How do Bragenlina manage? Oh yeah, they can hire all the therapists and help they want! Hang in there…if NOTHING else, you are being of service to all of your eager BLOG readers with sharing your stories. XOXO
throw her some Benadryl, it’ll knock her out alllll night!
Here’s some vodka and Advil for you (((((((drink/pills))))))))) It is tough. Going to the park by ourselves is sometimes a NIGHTMARE! One goes one way, one goes the other. Oh how I know.
Here’s to the weekend!
All of us un Texas
Fun stuff! First off, if she runs off, say something like “uh-oh” and stick her tooshie straight back into the stroller for some time out. I keep T.O. short and sweet, personally I think it is easier to be consistent that way. If it happens again and again (and it will) keep saying “uh-oh” and sticking her in the stroller, maybe add 30 seconds or a minute longer each time until you are tired of it and keep her in the stroller until it is time to go.
A book I really liked and is kinds a of no-brainer but good to be reminded is Love and Logic for early childhood. It is short and sweet, easy reading, and really helps me keep it together. The biggest thing I got out of it is not to let your kids see you sweat over them. They seriously know at even a young age that they can take us on (especially with multiples) and make us look like lunatics in public, lol.
Go get it and good luck!
HUGS!!!
I am so sorry this kiddos are giving you a hard time! Put her in her stroller for a time out every time she runs off. That’ll teach her not to leave the park!

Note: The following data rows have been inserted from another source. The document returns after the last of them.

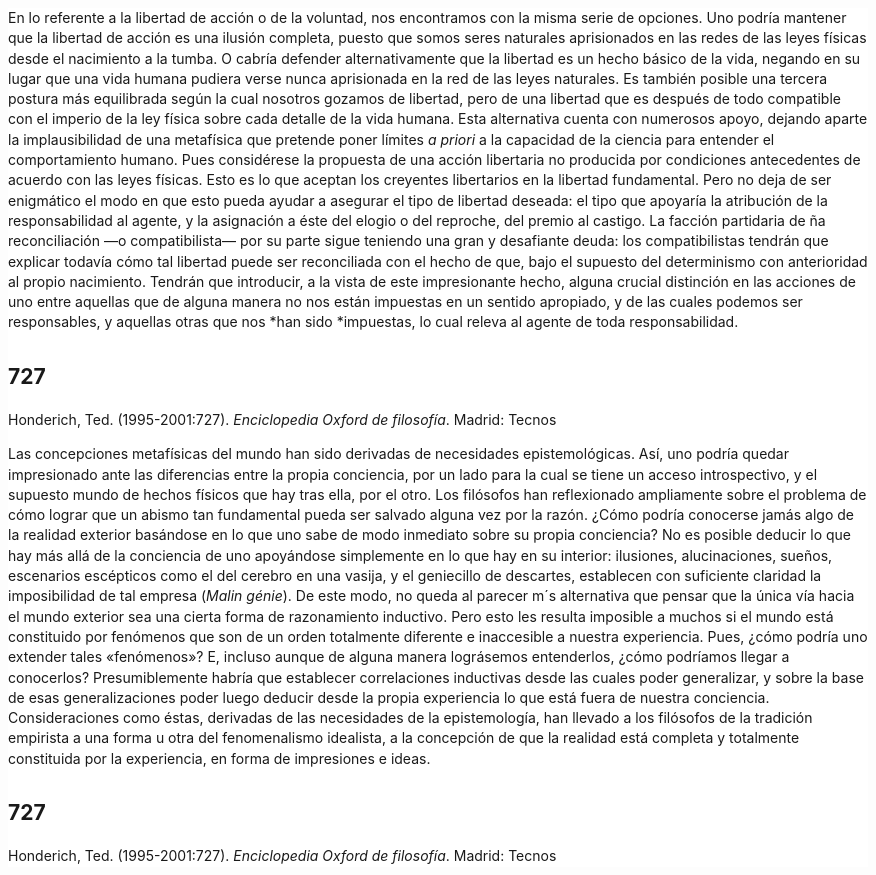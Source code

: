  En lo referente a la libertad de acción o de la voluntad, nos encontramos con la misma serie de opciones\. Uno podría mantener que la libertad de acción es una ilusión completa, puesto que somos seres naturales aprisionados en las redes de las leyes físicas desde el nacimiento a la tumba\. O cabría defender alternativamente que la libertad es un hecho básico de la vida, negando en su lugar que una vida humana pudiera verse nunca aprisionada en la red de las leyes naturales\. Es también posible una tercera postura más equilibrada según la cual nosotros gozamos de libertad, pero de una libertad que es después de todo compatible con el imperio de la ley física sobre cada detalle de la vida humana\. Esta alternativa cuenta con numerosos apoyo, dejando aparte la implausibilidad de una metafísica que pretende poner límites *a priori* a la capacidad de la ciencia para entender el comportamiento humano\. Pues considérese la propuesta de una acción libertaria no producida por condiciones antecedentes de acuerdo con las leyes físicas\. Esto es lo que aceptan los creyentes libertarios en la libertad fundamental\. Pero no deja de ser enigmático el modo en que esto pueda ayudar a asegurar el tipo de libertad deseada: el tipo que apoyaría la atribución de la responsabilidad al agente, y la asignación a éste del elogio o del reproche, del premio al castigo\. La facción partidaria de ña reconciliación ―o compatibilista― por su parte sigue teniendo una gran y desafiante deuda: los compatibilistas tendrán que explicar todavía cómo tal libertad puede ser reconciliada con el hecho de que, bajo el supuesto del determinismo con anterioridad al propio nacimiento\. Tendrán que introducir, a la vista de este impresionante hecho, alguna crucial distinción en las acciones de uno entre aquellas que de alguna manera no nos están impuestas en un sentido apropiado, y de las cuales podemos ser responsables, y aquellas otras que nos *han sido *impuestas, lo cual releva al agente de toda responsabilidad\.


## 727
Honderich, Ted\. \(1995\-2001:727\)\. *Enciclopedia Oxford de filosofía*\. Madrid: Tecnos

 Las concepciones metafísicas del mundo han sido derivadas de necesidades epistemológicas\. Así, uno podría quedar impresionado ante las diferencias entre la propia conciencia, por un lado para la cual se tiene un acceso introspectivo, y el supuesto mundo de hechos físicos que hay tras ella, por el otro\. Los filósofos han reflexionado ampliamente sobre el problema de cómo lograr que un abismo tan fundamental pueda ser salvado alguna vez por la razón\. ¿Cómo podría conocerse jamás algo de la realidad exterior basándose en lo que uno sabe de modo inmediato sobre su propia conciencia? No es posible deducir lo que hay más allá de la conciencia de uno apoyándose simplemente en lo que hay en su interior: ilusiones, alucinaciones, sueños, escenarios escépticos como el del cerebro en una vasija, y el geniecillo de descartes, establecen con suficiente claridad la imposibilidad de tal empresa \(*Malin génie*\)\. De este modo, no queda al parecer m´s alternativa que pensar que la única vía hacia el mundo exterior sea una cierta forma de razonamiento inductivo\. Pero esto les resulta imposible a muchos si el mundo está constituido por fenómenos que son de un orden totalmente diferente e inaccesible a nuestra experiencia\. Pues, ¿cómo podría uno extender tales «fenómenos»? E, incluso aunque de alguna manera lográsemos entenderlos, ¿cómo podríamos llegar a conocerlos? Presumiblemente habría que establecer correlaciones inductivas desde las cuales poder generalizar, y sobre la base de esas generalizaciones poder luego deducir desde la propia experiencia lo que está fuera de nuestra conciencia\. Consideraciones como éstas, derivadas de las necesidades de la epistemología, han llevado a los filósofos de la tradición empirista a una forma u otra del fenomenalismo idealista, a la concepción de que la realidad está completa y totalmente constituida por la experiencia, en forma de impresiones e ideas\.


## 727
Honderich, Ted\. \(1995\-2001:727\)\. *Enciclopedia Oxford de filosofía*\. Madrid: Tecnos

This age is SO difficult because the kids don’t fully grasp the comment of time-out and they love to RUN RUN RUN. You need a park that is fenced in - or what about your backyard? Or, take them to a big field, let them run in the center - and bring some balls that they could kick around and chase after. My advice with the baby and bf’ing (because I love to give free advice to people who aren’t asking) is to put him in a sling or Bjorn. The only time I get to “sit down” and nurse during the day are when my husband is at home, OR, the kids are watching a video. The rest of the time, I am feeding him while he is suspended - so I have two hands available for my other three children.
Hang in there. One day at a time. This shall all pass, although it’s true that time often passes like a kidney stone with multiple toddlers.